A principal novidade é a liberação do uso de carros com câmbio automático durante a prova prática. Até recentemente, a maioria dos candidatos era obrigada a realizar o exame em veículos manuais, mesmo que pretendesse conduzir apenas automóveis automáticos após obter a habilitação. Com a mudança, os Detrans que aderiram à nova regra permitem que o candidato escolha o tipo de veículo de acordo com sua formação e preferência, desde que respeite as normas locais.

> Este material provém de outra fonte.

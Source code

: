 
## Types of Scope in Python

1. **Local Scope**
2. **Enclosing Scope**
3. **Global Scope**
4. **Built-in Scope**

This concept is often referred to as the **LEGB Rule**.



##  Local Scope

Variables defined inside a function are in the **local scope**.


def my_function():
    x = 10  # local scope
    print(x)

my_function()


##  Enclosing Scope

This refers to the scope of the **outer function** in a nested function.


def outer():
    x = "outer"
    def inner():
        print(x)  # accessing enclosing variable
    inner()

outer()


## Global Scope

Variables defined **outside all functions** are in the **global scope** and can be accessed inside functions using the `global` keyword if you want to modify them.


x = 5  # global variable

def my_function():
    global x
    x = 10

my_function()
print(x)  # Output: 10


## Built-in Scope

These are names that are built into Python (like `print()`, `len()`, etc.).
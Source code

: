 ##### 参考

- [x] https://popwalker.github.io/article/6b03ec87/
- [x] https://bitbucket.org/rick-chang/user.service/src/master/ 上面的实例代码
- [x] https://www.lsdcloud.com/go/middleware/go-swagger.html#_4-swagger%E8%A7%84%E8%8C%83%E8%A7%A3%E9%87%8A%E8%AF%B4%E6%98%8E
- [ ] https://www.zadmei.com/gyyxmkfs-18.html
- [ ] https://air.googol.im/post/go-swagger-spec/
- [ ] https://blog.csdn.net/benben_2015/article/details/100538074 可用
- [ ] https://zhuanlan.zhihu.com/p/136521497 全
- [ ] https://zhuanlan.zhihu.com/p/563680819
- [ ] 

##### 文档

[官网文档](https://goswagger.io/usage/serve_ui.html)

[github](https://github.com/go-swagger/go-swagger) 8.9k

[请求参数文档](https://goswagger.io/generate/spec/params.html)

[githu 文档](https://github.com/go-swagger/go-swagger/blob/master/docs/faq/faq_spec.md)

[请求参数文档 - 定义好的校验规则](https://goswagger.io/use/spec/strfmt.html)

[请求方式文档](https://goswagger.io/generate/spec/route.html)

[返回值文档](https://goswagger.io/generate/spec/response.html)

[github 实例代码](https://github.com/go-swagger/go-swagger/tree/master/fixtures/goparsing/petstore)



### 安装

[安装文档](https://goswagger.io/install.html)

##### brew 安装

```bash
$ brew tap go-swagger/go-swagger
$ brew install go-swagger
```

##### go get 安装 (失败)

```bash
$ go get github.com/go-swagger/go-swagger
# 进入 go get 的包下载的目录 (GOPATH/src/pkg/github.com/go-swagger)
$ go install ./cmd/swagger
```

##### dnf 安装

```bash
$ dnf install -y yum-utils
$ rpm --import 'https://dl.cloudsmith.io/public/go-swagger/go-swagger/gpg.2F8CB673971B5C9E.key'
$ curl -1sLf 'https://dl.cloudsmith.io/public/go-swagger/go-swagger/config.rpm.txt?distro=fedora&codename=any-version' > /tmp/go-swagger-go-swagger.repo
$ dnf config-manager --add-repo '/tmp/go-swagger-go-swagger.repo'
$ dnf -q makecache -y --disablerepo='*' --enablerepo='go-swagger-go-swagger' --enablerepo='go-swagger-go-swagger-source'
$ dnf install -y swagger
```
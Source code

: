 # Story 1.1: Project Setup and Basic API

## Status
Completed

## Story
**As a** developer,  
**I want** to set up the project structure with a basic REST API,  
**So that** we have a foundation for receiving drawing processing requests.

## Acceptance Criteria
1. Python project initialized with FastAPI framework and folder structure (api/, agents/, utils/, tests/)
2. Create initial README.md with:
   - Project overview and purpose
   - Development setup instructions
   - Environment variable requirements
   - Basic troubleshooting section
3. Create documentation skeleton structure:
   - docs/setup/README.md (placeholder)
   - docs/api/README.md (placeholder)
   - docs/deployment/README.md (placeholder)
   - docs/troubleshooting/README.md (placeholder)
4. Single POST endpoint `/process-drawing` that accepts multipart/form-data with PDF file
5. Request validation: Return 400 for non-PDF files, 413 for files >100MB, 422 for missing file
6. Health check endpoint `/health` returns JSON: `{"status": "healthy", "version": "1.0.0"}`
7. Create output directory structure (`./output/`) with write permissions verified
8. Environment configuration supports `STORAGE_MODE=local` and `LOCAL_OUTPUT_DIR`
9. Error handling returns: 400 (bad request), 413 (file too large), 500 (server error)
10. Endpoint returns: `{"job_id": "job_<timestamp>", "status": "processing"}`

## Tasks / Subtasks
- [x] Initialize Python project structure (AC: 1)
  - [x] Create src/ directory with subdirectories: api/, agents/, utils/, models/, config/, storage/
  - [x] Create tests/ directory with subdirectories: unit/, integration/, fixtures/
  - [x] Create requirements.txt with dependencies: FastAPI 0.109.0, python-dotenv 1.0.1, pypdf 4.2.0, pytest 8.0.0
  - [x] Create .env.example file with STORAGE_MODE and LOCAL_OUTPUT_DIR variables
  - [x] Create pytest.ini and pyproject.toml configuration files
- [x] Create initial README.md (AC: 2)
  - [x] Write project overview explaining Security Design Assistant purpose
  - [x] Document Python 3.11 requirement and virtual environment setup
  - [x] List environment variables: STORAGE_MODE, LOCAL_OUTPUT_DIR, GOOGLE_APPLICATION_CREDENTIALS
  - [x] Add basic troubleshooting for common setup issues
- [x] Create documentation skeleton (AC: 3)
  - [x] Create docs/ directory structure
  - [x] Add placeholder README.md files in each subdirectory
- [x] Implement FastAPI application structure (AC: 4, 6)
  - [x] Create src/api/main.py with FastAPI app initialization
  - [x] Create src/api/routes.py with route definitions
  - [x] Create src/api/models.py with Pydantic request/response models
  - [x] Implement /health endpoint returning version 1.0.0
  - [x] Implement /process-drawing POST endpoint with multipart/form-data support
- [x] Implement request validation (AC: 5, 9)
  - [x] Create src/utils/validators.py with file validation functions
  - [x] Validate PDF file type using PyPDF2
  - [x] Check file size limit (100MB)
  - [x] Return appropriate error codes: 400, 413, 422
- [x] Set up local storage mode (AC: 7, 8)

Outra alteração relevante envolve a retirada da baliza como etapa obrigatória em alguns estados. Em vez de realizar a manobra entre cones ou em vagas previamente delimitadas, o candidato passa a ser avaliado em situações de estacionamento durante o trajeto, em condições mais próximas daquelas encontradas no trânsito diário. O objetivo é verificar a capacidade de condução e tomada de decisão em cenários reais, reduzindo o peso de uma única manobra no resultado final do exame.

Apesar das mudanças, as novas regras não foram adotadas de forma uniforme em todo o país. Cada Detran estadual possui autonomia para definir o formato da prova prática, o que faz com que, em muitas regiões, a baliza continue sendo exigida e o uso de carro automático ainda seja restrito. Por esse motivo, os candidatos são orientados a buscar informações diretamente junto à unidade onde pretendem realizar o exame antes de iniciar as aulas práticas.

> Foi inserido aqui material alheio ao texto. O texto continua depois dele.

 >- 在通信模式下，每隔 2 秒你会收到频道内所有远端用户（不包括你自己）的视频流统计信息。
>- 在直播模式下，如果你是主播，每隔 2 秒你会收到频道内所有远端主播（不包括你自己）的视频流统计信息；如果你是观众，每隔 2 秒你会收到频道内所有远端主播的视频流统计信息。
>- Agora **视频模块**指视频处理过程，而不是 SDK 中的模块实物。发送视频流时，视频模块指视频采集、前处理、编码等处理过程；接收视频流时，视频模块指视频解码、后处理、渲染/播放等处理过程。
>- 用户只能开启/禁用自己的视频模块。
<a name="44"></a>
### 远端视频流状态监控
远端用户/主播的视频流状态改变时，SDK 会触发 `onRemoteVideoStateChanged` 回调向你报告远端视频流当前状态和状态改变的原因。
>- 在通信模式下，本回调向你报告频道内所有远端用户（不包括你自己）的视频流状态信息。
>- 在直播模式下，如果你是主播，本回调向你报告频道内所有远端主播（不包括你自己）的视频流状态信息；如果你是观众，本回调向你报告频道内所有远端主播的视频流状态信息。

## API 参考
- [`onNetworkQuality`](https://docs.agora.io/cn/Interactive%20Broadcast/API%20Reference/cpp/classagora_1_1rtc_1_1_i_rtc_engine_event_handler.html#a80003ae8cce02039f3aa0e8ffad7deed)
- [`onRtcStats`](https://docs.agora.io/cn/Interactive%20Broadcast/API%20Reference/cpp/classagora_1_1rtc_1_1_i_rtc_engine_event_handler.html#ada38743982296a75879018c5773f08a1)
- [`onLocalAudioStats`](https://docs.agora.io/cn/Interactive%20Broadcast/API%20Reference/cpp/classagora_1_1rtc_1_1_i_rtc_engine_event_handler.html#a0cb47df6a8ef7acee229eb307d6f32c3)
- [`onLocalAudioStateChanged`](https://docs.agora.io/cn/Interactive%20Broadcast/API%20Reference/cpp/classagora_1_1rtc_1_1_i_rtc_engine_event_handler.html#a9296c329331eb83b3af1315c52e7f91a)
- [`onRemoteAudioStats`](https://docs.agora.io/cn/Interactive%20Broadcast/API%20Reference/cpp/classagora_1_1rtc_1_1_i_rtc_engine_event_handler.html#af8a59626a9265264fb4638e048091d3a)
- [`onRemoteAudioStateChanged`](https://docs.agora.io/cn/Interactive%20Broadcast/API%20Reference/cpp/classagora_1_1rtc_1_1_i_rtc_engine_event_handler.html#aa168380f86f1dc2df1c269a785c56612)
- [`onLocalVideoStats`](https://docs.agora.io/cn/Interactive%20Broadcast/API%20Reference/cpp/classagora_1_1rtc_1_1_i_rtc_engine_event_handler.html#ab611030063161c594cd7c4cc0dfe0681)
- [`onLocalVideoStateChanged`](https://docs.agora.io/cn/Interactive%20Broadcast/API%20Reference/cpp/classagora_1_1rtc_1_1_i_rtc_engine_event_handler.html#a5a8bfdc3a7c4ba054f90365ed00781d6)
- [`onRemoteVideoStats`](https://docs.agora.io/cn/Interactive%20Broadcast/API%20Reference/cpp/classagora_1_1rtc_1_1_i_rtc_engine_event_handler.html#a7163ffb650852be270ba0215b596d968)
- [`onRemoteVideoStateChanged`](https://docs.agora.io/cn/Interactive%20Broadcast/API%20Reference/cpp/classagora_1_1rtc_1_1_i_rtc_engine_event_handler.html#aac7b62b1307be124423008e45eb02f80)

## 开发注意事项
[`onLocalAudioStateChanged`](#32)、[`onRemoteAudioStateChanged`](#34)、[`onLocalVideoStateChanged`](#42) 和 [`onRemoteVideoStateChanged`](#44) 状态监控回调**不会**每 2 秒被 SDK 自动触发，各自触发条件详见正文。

Mesmo com a flexibilização, a prova mantém critérios rigorosos de avaliação. Os examinadores continuam observando itens como domínio do veículo, atenção constante ao ambiente, respeito à sinalização horizontal e vertical, uso correto dos pedais e comandos, controle de velocidade, postura defensiva e cumprimento das normas de circulação. Erros considerados eliminatórios, como avançar sinal vermelho, desrespeitar preferências ou colocar terceiros em risco, continuam resultando em reprovação imediata.

Especialistas em trânsito avaliam que a medida acompanha a evolução da frota nacional, que registra crescimento constante de veículos automáticos, principalmente em grandes centros urbanos. Para eles, o mais importante é formar motoristas conscientes, capazes de interpretar corretamente as situações de tráfego e agir com responsabilidade, independentemente do tipo de transmissão utilizado.

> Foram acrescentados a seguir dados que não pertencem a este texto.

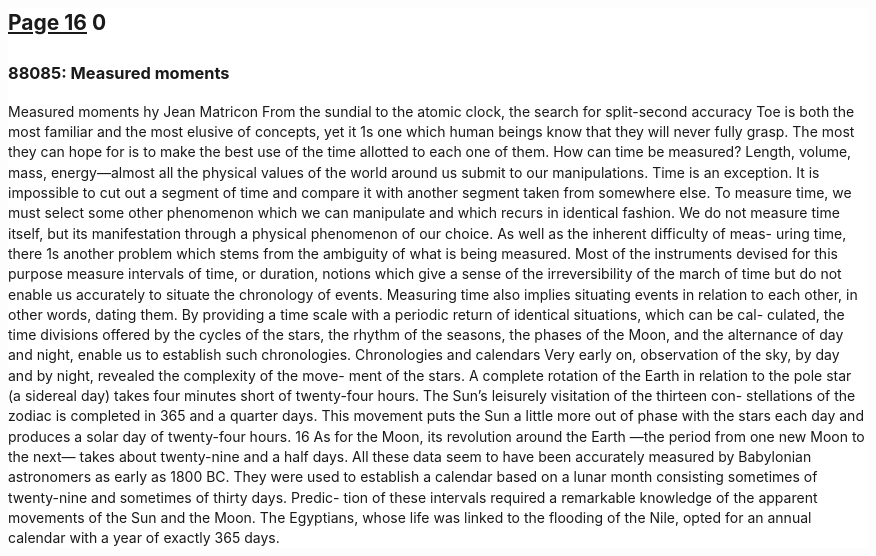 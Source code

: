 ## [Page 16](088099engo.pdf#page=16) 0

### 88085: Measured moments

Measured moments 
hy Jean Matricon 
From the sundial to the atomic clock, the search for split-second accuracy 
Toe is both the most familiar and the most 
elusive of concepts, yet it 1s one which human 
beings know that they will never fully grasp. The 
most they can hope for is to make the best use 
of the time allotted to each one of them. 
How can time be measured? Length, volume, 
mass, energy—almost all the physical values of the 
world around us submit to our manipulations. 
Time is an exception. It is impossible to cut out 
a segment of time and compare it with another 
segment taken from somewhere else. To measure 
time, we must select some other phenomenon 
which we can manipulate and which recurs in 
identical fashion. We do not measure time itself, 
but its manifestation through a physical 
phenomenon of our choice. 
As well as the inherent difficulty of meas- 
uring time, there 1s another problem which stems 
from the ambiguity of what is being measured. 
Most of the instruments devised for this purpose 
measure intervals of time, or duration, notions 
which give a sense of the irreversibility of the 
march of time but do not enable us accurately 
to situate the chronology of events. Measuring 
time also implies situating events in relation to 
each other, in other words, dating them. 
By providing a time scale with a periodic 
return of identical situations, which can be cal- 
culated, the time divisions offered by the cycles 
of the stars, the rhythm of the seasons, the phases 
of the Moon, and the alternance of day and night, 
enable us to establish such chronologies. 
Chronologies and calendars 
Very early on, observation of the sky, by day and 
by night, revealed the complexity of the move- 
ment of the stars. A complete rotation of the 
Earth in relation to the pole star (a sidereal day) 
takes four minutes short of twenty-four hours. 
The Sun’s leisurely visitation of the thirteen con- 
stellations of the zodiac is completed in 365 and 
a quarter days. This movement puts the Sun a 
little more out of phase with the stars each day 
and produces a solar day of twenty-four hours. 
16 As for the Moon, its revolution around the Earth 
—the period from one new Moon to the next— 
takes about twenty-nine and a half days. 
All these data seem to have been accurately 
measured by Babylonian astronomers as early as 
1800 BC. They were used to establish a calendar 
based on a lunar month consisting sometimes of 
twenty-nine and sometimes of thirty days. Predic- 
tion of these intervals required a remarkable 
knowledge of the apparent movements of the Sun 
and the Moon. The Egyptians, whose life was 
linked to the flooding of the Nile, opted for an 
annual calendar with a year of exactly 365 days.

As autoescolas também precisaram se adaptar. Muitas passaram a investir em veículos automáticos para treinamento, revisar métodos de ensino e ampliar o foco em situações práticas do cotidiano, como estacionamento em vias públicas, controle em rampas, conversões e circulação em áreas de grande fluxo.

Para os candidatos, a expectativa é de um exame menos traumático e mais próximo da realidade. A redução da pressão causada pela baliza, apontada há anos como uma das maiores causas de reprovação, pode contribuir para diminuir a taxa de repetências e tornar o processo de habilitação mais acessível, sem comprometer os padrões de segurança exigidos pelo sistema de trânsito brasileiro.

Fonte: Departamentos Estaduais de Trânsito, Conselho Nacional de Trânsito, comunicados oficiais de Detrans estaduais.